* [Material for this exercise]

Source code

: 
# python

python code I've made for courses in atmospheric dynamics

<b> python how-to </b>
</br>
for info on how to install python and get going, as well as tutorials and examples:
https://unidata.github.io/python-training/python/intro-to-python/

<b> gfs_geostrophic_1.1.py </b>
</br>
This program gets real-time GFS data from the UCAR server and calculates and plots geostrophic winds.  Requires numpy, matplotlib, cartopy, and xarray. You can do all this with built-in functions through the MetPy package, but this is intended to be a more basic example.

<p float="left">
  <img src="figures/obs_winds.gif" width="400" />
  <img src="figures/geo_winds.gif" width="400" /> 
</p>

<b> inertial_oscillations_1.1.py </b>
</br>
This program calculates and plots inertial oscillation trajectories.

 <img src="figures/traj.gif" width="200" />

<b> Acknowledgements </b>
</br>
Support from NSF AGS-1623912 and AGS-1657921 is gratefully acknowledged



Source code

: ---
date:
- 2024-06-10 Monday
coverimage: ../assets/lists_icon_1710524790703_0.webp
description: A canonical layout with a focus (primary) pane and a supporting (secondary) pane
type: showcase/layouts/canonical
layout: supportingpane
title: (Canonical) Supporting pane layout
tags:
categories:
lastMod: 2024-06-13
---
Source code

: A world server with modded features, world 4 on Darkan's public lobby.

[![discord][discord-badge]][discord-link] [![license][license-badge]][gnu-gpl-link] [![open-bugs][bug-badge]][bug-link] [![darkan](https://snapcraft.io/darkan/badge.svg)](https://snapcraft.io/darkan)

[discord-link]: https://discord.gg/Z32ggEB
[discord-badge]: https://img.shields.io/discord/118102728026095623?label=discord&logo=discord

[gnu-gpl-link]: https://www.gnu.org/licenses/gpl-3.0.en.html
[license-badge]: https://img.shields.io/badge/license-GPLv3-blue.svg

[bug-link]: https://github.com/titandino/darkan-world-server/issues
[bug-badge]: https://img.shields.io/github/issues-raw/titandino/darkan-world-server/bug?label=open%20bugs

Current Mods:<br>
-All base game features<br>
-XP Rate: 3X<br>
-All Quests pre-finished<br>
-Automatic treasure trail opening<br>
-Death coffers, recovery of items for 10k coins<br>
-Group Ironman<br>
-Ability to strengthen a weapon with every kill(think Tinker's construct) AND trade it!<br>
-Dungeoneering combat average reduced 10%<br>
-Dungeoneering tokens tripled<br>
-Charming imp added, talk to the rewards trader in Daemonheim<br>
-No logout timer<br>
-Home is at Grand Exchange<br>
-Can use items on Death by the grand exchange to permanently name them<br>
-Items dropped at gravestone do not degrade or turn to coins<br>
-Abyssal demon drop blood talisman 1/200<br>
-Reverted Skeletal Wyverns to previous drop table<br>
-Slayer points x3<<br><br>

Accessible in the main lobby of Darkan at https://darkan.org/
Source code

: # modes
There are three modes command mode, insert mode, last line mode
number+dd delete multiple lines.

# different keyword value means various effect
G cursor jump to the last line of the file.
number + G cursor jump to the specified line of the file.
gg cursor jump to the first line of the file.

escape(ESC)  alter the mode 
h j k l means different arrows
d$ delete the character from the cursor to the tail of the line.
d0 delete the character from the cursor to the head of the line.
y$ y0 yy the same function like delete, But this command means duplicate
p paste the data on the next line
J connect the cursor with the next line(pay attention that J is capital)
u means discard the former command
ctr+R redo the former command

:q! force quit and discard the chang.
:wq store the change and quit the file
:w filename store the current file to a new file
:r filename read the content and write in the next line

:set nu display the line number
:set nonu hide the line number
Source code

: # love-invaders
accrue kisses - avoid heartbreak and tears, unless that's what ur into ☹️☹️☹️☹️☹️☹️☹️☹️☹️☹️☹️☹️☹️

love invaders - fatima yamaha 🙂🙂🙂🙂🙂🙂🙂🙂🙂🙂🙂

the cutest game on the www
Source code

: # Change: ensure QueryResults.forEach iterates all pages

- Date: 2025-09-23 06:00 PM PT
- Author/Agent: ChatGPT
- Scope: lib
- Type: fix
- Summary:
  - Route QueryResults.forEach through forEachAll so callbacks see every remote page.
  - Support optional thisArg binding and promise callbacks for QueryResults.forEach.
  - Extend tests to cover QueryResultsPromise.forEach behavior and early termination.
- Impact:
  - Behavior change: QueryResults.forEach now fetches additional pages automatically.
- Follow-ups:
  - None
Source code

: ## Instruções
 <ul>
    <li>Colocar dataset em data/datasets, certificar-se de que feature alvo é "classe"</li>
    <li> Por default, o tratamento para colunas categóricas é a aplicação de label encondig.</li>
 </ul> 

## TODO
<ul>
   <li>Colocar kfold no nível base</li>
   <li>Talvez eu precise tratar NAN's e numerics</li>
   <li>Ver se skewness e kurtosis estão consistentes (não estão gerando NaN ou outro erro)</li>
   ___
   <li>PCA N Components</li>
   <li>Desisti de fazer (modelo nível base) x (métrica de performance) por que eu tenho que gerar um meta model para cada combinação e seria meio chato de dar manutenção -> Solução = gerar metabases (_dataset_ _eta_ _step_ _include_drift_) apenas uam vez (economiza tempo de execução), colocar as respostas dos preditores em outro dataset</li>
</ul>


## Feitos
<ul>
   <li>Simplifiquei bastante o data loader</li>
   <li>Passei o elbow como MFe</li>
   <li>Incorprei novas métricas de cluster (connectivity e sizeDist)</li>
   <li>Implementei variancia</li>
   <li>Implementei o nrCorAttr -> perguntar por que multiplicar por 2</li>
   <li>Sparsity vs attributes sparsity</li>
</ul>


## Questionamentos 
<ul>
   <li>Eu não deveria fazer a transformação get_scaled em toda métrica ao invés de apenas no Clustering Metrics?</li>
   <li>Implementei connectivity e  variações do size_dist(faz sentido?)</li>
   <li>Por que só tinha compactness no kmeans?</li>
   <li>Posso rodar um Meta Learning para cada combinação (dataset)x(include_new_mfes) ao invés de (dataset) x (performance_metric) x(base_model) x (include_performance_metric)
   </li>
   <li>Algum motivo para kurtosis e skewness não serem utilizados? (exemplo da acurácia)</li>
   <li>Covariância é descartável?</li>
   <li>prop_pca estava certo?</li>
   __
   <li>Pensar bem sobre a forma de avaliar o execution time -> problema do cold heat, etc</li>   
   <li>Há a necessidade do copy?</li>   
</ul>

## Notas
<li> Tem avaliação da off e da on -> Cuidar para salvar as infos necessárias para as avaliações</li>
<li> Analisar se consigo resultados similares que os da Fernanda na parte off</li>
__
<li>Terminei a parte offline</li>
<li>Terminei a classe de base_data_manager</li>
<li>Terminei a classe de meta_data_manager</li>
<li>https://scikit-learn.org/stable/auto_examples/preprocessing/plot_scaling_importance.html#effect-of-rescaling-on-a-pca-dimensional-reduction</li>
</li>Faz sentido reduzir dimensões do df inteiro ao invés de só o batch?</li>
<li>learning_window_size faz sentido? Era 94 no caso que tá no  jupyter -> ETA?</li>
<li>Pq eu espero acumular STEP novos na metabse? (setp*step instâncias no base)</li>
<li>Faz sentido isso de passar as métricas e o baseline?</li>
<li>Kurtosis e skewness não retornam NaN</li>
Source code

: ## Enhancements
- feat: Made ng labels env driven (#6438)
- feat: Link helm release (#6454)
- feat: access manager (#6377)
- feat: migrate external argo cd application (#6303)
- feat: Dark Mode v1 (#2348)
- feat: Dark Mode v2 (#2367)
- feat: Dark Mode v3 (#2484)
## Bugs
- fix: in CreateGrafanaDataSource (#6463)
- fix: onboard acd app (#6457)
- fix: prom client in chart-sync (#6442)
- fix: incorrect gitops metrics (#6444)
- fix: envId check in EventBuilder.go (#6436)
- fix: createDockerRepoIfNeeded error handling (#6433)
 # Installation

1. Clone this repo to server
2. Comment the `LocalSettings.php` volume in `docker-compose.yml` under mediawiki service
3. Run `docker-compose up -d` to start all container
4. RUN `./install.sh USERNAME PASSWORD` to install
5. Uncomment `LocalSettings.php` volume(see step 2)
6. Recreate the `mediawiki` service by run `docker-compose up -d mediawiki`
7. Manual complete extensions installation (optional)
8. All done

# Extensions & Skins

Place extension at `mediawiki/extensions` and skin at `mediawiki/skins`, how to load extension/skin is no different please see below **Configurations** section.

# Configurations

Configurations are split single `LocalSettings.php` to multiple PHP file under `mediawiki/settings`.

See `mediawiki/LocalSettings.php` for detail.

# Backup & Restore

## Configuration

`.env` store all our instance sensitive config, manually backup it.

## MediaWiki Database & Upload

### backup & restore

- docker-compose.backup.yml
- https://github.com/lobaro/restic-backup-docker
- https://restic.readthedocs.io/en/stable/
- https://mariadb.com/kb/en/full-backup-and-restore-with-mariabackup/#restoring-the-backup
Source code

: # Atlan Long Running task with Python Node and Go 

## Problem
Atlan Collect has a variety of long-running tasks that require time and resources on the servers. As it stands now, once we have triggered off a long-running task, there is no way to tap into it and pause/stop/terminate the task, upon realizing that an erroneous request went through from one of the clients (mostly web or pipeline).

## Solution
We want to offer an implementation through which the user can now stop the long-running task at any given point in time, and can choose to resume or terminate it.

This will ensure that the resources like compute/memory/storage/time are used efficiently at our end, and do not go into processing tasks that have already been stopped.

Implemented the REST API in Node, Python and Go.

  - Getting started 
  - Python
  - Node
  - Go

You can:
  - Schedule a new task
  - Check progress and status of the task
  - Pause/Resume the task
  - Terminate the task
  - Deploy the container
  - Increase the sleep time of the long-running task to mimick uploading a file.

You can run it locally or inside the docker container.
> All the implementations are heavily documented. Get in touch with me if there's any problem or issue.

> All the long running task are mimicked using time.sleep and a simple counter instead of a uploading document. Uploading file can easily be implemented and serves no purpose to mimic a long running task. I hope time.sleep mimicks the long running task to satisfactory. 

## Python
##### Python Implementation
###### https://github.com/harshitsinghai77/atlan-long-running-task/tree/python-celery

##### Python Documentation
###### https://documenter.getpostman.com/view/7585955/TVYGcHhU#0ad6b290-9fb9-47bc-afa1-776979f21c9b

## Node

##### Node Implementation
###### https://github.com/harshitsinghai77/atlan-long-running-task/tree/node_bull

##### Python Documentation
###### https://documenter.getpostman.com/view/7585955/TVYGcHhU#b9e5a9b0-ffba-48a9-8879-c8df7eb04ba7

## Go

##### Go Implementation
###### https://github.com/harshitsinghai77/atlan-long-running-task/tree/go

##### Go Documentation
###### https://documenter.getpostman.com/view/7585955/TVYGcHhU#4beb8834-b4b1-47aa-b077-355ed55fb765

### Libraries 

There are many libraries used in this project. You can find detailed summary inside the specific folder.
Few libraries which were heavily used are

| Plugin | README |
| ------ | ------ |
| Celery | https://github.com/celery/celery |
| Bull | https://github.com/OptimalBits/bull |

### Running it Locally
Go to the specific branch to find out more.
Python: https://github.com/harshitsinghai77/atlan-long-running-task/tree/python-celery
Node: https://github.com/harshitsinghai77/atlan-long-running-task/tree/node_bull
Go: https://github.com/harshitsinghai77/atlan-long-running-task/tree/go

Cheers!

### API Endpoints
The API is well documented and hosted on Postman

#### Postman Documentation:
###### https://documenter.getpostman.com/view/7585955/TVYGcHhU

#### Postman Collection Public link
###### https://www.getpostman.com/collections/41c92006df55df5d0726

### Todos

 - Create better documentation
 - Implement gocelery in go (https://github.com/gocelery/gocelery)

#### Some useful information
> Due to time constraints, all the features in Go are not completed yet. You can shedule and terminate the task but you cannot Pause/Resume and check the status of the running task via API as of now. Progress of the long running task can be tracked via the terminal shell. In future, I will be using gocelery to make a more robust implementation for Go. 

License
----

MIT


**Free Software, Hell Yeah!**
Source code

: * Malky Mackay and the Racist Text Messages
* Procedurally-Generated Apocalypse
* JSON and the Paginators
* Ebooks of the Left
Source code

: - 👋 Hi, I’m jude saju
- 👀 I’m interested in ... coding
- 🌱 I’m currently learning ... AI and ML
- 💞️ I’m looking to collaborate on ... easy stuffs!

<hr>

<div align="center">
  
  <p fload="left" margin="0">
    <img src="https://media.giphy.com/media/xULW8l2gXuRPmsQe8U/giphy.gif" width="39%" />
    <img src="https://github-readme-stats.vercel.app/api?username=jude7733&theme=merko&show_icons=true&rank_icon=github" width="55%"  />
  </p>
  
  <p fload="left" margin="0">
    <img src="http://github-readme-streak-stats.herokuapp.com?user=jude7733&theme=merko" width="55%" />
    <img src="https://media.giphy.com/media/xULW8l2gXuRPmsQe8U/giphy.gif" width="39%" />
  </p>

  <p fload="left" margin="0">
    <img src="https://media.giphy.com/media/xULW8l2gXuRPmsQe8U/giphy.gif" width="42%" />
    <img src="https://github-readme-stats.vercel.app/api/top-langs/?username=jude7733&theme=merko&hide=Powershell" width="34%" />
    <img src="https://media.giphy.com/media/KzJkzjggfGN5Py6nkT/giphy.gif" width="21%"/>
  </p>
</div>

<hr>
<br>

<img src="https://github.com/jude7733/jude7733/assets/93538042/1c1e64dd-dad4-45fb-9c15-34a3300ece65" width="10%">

* [Problem to solve] Could you return exactly the stretch of the data above that starts at the line with "Current Mods:<br>" and ends at the line with "alter the mode", both lines included?

* [The answer]
Current Mods:<br>
-All base game features<br>
-XP Rate: 3X<br>
-All Quests pre-finished<br>
-Automatic treasure trail opening<br>
-Death coffers, recovery of items for 10k coins<br>
-Group Ironman<br>
-Ability to strengthen a weapon with every kill(think Tinker's construct) AND trade it!<br>
-Dungeoneering combat average reduced 10%<br>
-Dungeoneering tokens tripled<br>
-Charming imp added, talk to the rewards trader in Daemonheim<br>
-No logout timer<br>
-Home is at Grand Exchange<br>
-Can use items on Death by the grand exchange to permanently name them<br>
-Items dropped at gravestone do not degrade or turn to coins<br>
-Abyssal demon drop blood talisman 1/200<br>
-Reverted Skeletal Wyverns to previous drop table<br>
-Slayer points x3<<br><br>

Accessible in the main lobby of Darkan at https://darkan.org/
Source code

: # modes
There are three modes command mode, insert mode, last line mode
number+dd delete multiple lines.

# different keyword value means various effect
G cursor jump to the last line of the file.
number + G cursor jump to the specified line of the file.
gg cursor jump to the first line of the file.

escape(ESC)  alter the mode 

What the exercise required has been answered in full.